Last summer, when I began the work of considering what self-care would really look like for me, I set a small goal for myself:
I wanted to figure out how to read a novel in the middle of a messy house.
It seems like a laughably simple goal, yet it’s been anything but easy. I’m not good at sitting amidst The Things That Need To Be Addressed and ignoring them for the sake of my own health or wellness or relaxation.
One of the things I’ve noticed during my exploration of my own self-care practices is my tendency to rely on clear-my-plate reasoning. It looks something like this:
I can’t ______________ until I’ve ________________. (i.e. I can’t paint until I’ve cleaned out the basement.)
Or inversely:
Once I’ve _____________, then I can finally ______________. (i.e. Once I’ve prepped all of my classes for the next three weeks, then I can finally get back to writing my novel.)
Clear-my-plate reasoning is a false type of restriction, where we convince ourselves that random household or work tasks should always take precedence over something done purely for our own pleasure.
In my own world, this reasoning also relates to anxiety about pacing myself. As a professor, one of the places in where this often comes up for me is grading.
Let’s say that I get a stack of 50 essays to grade one day. In my head, I’ll say: Okay, Jessica, pace yourself. Grade 7-8 essays a day for a week, and you’ll be home free! So Day 1 arrives, and I think, “I’m going to grade my 7 or so essays, and call that good for the day. I’ll trust my strategy, and pace myself, and relax a bit when I’m done.”

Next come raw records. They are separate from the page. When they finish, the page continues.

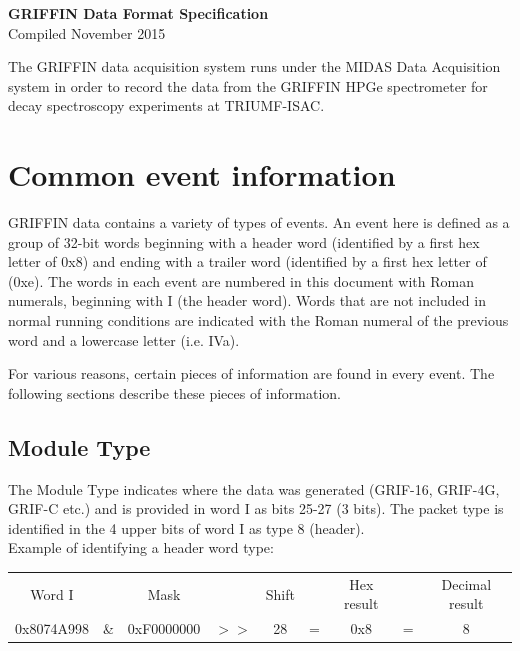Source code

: \documentclass[letterpaper,12pt,notitlepage]{report}
\makeatletter
\newcommand*{\toccontents}{\@starttoc{toc}}
\makeatother
\begin{document}
\topmargin -2.0cm
\textwidth 20.0cm
\textheight 23.0cm

\begin{center}
\thispagestyle{empty}
{\large {\bf GRIFFIN Data Format Specification}}\\
Compiled November 2015
\end{center}

The GRIFFIN data acquisition system runs under the MIDAS Data Acquisition system in order to record the data from the GRIFFIN HPGe spectrometer for decay spectroscopy experiments at TRIUMF-ISAC.\\

\toccontents

\chapter{Common event information}

GRIFFIN data contains a variety of types of events. An event here is defined as a group of 32-bit words beginning with a header word (identified by a first hex letter of 0x8) and ending with a trailer word (identified by a first hex letter of (0xe). The words in each event are numbered in this document with Roman numerals, beginning with I (the header word). Words that are not included in normal running conditions are indicated with the Roman numeral of the previous word and a lowercase letter (i.e. IVa).

For various reasons, certain pieces of information are found in every event. The following sections describe these pieces of information.

\section{Module Type}
The Module Type indicates where the data was generated (GRIF-16, GRIF-4G, GRIF-C etc.) and is provided in word I as bits 25-27 (3 bits). The packet type is identified in the 4 upper bits of word I as type 8 (header).\\

Example of identifying a header word type:\\

\begin{tabular}{ccccccccc}
Word I &  & Mask & & Shift & & Hex result & & Decimal result\\
0x8074A998 & \& & 0xF0000000 & $>>$ & 28 & = & 0x8 & = & 8\\
\end{tabular}\\
\end{document}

Day 1 goes okay, but then Day 2 comes along, and I start to get twitchy. According to the schedule, I should just grade 7 more essays. That’s what I allotted for the day. And yet, who could possible just lounge on the couch and read a novel when she has 36 essays sitting there, HOVERING OVER HER HEAD LIKE AN OMINOUS AND JUDGMENTAL CLOUD?!
So then comes the crooked bargaining. I think to myself, ‘Wouldn’t it be better if I just plowed through my work that first day or two, and then I could just really be done with it and finally, truly relax with it off my plate?”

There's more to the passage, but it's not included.